We would discover, first of all, that Pirog really was a very good fighter, and as the Russian’s career ended way too early in 2012 due to back injuries, he is really one of boxing’s great “what ifs” from the last decade.

But Jacobs was also going through a lot going into that fight, which we’ve also learned more about over the years. His grandmother had just passed away, which had a profound effect on him.

“My grandma was like my mom and it hurt so deeply. I lost her days before the Pirog fight,” he said on The Rounds with Chris Algieri. “We were all around her hospital bed literally days before the fight and I had to mentally wrap my head around it all as a young man. You really need time to digest a loss like that, and I was trying to do it in her honor.
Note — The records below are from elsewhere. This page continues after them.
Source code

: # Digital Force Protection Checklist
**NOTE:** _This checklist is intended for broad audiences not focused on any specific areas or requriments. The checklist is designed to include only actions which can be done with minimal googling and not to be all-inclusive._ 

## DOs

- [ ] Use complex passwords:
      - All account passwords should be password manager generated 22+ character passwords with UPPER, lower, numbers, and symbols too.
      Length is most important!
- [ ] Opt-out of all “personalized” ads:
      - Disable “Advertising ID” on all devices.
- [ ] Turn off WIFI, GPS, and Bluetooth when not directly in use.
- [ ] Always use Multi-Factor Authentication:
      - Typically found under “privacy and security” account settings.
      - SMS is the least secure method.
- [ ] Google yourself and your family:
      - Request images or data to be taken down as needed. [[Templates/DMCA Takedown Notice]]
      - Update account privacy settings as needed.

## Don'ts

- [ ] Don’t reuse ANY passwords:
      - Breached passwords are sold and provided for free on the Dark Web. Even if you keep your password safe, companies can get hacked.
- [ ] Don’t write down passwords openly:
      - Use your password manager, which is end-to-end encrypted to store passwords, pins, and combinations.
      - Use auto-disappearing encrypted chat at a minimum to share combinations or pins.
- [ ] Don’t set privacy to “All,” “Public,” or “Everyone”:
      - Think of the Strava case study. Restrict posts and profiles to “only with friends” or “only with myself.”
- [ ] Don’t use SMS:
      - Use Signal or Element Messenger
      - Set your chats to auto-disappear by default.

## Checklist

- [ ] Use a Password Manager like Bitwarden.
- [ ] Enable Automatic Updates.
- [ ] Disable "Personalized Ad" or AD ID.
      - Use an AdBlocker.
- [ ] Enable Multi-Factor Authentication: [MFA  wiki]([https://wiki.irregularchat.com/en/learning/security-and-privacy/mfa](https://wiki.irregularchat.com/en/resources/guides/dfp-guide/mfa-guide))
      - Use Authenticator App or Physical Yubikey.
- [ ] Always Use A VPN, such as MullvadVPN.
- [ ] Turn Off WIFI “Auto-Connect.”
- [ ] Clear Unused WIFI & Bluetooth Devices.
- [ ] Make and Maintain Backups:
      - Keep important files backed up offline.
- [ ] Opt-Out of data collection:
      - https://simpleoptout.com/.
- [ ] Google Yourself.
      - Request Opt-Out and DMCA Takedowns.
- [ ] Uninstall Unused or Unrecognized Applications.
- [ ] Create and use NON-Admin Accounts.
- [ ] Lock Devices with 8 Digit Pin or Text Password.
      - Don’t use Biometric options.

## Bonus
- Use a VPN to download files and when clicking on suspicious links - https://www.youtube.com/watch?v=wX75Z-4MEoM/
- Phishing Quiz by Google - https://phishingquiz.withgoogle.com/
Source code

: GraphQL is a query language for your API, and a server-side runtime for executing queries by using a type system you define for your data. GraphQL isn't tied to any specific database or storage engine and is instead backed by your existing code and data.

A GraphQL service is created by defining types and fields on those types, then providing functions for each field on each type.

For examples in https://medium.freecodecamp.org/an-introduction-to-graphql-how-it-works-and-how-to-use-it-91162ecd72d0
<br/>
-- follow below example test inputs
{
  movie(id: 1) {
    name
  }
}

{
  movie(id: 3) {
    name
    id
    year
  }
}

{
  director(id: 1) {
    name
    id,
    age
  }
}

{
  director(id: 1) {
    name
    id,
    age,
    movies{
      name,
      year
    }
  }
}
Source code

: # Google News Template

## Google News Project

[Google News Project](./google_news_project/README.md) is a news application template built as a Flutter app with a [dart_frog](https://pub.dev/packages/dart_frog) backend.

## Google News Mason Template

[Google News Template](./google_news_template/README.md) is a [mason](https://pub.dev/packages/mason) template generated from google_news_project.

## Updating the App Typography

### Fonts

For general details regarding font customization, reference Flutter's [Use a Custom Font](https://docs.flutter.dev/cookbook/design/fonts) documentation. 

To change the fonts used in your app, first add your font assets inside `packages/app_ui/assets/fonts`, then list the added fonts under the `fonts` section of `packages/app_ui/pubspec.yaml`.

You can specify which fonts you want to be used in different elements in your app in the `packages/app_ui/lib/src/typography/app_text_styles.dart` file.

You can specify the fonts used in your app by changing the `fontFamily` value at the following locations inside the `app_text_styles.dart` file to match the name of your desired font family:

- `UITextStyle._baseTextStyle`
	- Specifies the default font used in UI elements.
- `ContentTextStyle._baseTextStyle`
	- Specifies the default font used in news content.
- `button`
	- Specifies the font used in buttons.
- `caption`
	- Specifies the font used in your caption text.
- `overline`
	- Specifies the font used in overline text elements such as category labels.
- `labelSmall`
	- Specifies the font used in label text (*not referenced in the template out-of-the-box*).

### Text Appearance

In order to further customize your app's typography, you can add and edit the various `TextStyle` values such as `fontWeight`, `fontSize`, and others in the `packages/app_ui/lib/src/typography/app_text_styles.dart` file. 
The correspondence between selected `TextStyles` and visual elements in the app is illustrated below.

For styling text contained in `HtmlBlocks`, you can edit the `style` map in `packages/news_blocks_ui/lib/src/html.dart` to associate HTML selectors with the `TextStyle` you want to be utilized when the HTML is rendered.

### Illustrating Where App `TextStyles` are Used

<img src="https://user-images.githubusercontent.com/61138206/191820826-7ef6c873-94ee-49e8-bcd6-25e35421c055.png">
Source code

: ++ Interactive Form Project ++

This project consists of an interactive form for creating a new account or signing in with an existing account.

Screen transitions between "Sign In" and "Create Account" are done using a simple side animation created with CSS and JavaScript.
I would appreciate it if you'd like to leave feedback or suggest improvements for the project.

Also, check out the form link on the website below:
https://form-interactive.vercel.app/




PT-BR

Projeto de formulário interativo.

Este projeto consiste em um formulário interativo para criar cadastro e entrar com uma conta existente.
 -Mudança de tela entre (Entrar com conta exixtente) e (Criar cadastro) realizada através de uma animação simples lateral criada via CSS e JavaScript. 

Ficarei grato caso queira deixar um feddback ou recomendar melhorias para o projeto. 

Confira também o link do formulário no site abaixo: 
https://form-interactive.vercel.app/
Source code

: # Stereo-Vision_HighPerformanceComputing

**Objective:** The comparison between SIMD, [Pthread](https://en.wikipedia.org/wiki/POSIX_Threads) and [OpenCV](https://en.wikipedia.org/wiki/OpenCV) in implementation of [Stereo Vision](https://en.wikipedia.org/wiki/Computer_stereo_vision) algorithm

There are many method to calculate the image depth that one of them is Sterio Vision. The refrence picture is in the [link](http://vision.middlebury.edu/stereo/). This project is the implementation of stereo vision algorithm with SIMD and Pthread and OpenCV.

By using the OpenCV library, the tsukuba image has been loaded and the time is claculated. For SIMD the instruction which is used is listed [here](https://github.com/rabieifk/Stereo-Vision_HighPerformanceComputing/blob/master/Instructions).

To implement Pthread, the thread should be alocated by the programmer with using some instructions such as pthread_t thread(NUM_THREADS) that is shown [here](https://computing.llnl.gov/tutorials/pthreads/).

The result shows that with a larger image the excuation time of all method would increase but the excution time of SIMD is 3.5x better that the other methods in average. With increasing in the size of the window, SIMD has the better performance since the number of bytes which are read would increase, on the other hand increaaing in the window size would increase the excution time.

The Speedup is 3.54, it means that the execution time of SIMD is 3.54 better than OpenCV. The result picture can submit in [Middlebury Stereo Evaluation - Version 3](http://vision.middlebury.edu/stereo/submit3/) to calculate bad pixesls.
“I was trying to psyche myself up to perform under that pressure and with those emotions. It was very challenging and that moment where I knew that things weren’t going to go well before I walked out of the locker room — I was zoned out, I was focused on the fight and ready to perform, but a subtle thought of my Grandma just had me crackling down, literally as I was walking.”

Dmitry Pirog of Russia (R) punches Danie GABRIEL BOUYS/AFP via Getty Images

Jacobs, who was 23 at the time, says it did serve as a valuable learning lesson.

“I had to suck it up and go out there and fight the best way I knew how with the stress that I was under. Being such a young man, I was immature at the time and I needed time to grieve the passing of my grandma and I learned the hard way. But in learning that, now I know that boxing is truly mostly a mental sport.

“As much as you go in there and you physically aim to knock the guy out, you have to be mentally prepared for battle, because you can go in there with a guy you know you can beat or challenge, but if you are not mentally equipped — the physical side we had 100 percent. We learned some valuable lessons for the future and we moved on for the better.

“I’ve learned so much from all three of my defeats. People take a lot of pride from having an ‘0’ and there’s nothing wrong with that, but I think there’s something valuable from losing if you give it your all, you don’t quit and it’s honorable.”

Jacobs would go on to win his first world title in 2014, claiming the secondary WBA “world” title (which everyone just counts in record keeping anyway, basically), before losing a tough fight to Gennadiy Golovkin in 2017.

Jacobs would pick up the vacant IBF title in late 2018, beating Serigy Derevyanchenko, and lost that to Canelo Alvarez last year. He moved up to 168 pounds in December, winning a bizarre fight against the generally bizarre Julio Cesar Chavez Jr, and now has his sights set on a grudge match with Gabriel Rosado before chasing another title fight.